------ RECORDED INFORMATION ------

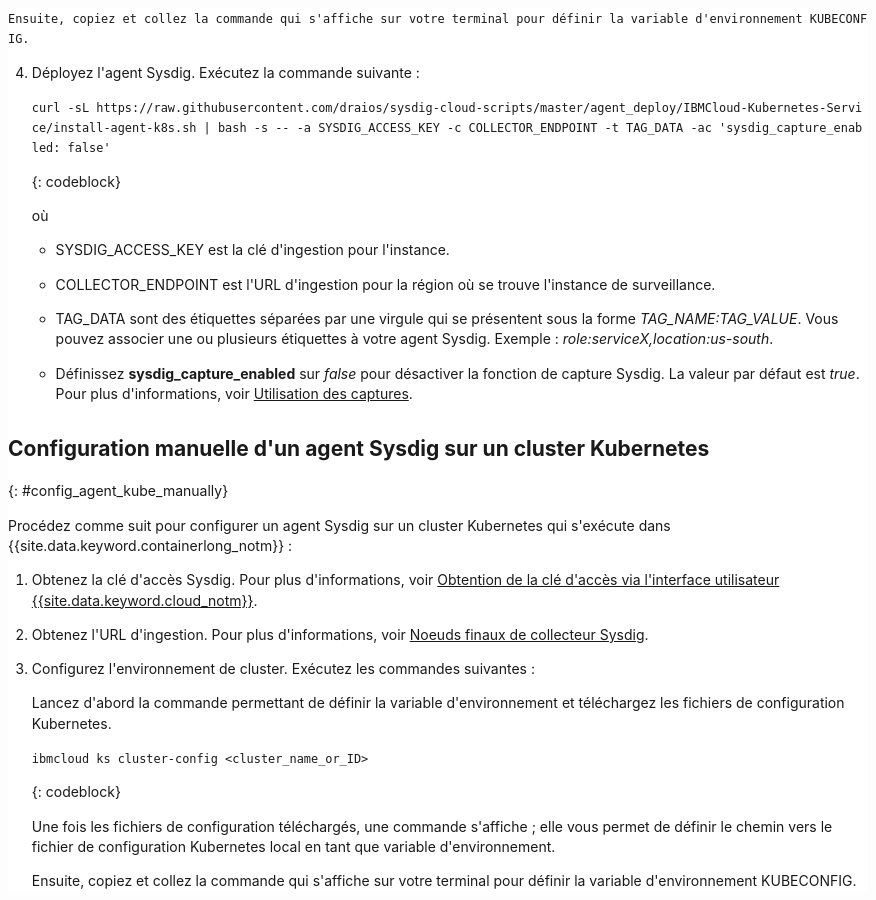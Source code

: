     Ensuite, copiez et collez la commande qui s'affiche sur votre terminal pour définir la variable d'environnement KUBECONFIG.

4. Déployez l'agent Sysdig. Exécutez la commande suivante :

    ```
    curl -sL https://raw.githubusercontent.com/draios/sysdig-cloud-scripts/master/agent_deploy/IBMCloud-Kubernetes-Service/install-agent-k8s.sh | bash -s -- -a SYSDIG_ACCESS_KEY -c COLLECTOR_ENDPOINT -t TAG_DATA -ac 'sysdig_capture_enabled: false'
    ```
    {: codeblock}

    où

    * SYSDIG_ACCESS_KEY est la clé d'ingestion pour l'instance.

    * COLLECTOR_ENDPOINT est l'URL d'ingestion pour la région où se trouve l'instance de surveillance.

    * TAG_DATA sont des étiquettes séparées par une virgule qui se présentent sous la forme *TAG_NAME:TAG_VALUE*. Vous pouvez associer une ou plusieurs étiquettes à votre agent Sysdig. Exemple : *role:serviceX,location:us-south*. 

    * Définissez **sysdig_capture_enabled** sur *false* pour désactiver la fonction de capture Sysdig. La valeur par défaut est *true*. Pour plus d'informations, voir [Utilisation des captures](/docs/services/Monitoring-with-Sysdig/captures.html#captures).



## Configuration manuelle d'un agent Sysdig sur un cluster Kubernetes
{: #config_agent_kube_manually}

Procédez comme suit pour configurer un agent Sysdig sur un cluster Kubernetes qui s'exécute dans {{site.data.keyword.containerlong_notm}} :

1. Obtenez la clé d'accès Sysdig. Pour plus d'informations, voir [Obtention de la clé d'accès via l'interface utilisateur {{site.data.keyword.cloud_notm}}](/docs/services/Monitoring-with-Sysdig?topic=Sysdig-access_key#access_key_ibm_cloud_ui).

2. Obtenez l'URL d'ingestion. Pour plus d'informations, voir [Noeuds finaux de collecteur Sysdig](/docs/services/Monitoring-with-Sysdig?topic=Sysdig-endpoints#endpoints_ingestion).

3. Configurez l'environnement de cluster. Exécutez les commandes suivantes :

    Lancez d'abord la commande permettant de définir la variable d'environnement et téléchargez les fichiers de configuration Kubernetes.

    ```
    ibmcloud ks cluster-config <cluster_name_or_ID>
    ```
    {: codeblock}

    Une fois les fichiers de configuration téléchargés, une commande s'affiche ; elle vous permet de définir le chemin vers le fichier de configuration Kubernetes local en tant que variable d'environnement.

    Ensuite, copiez et collez la commande qui s'affiche sur votre terminal pour définir la variable d'environnement KUBECONFIG.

------

TASK TO CARRY OUT:
The string "Ensuite": state how many lines above contain it, giving nothing but the number.

SOLUTION TO THE PROBLEM:
2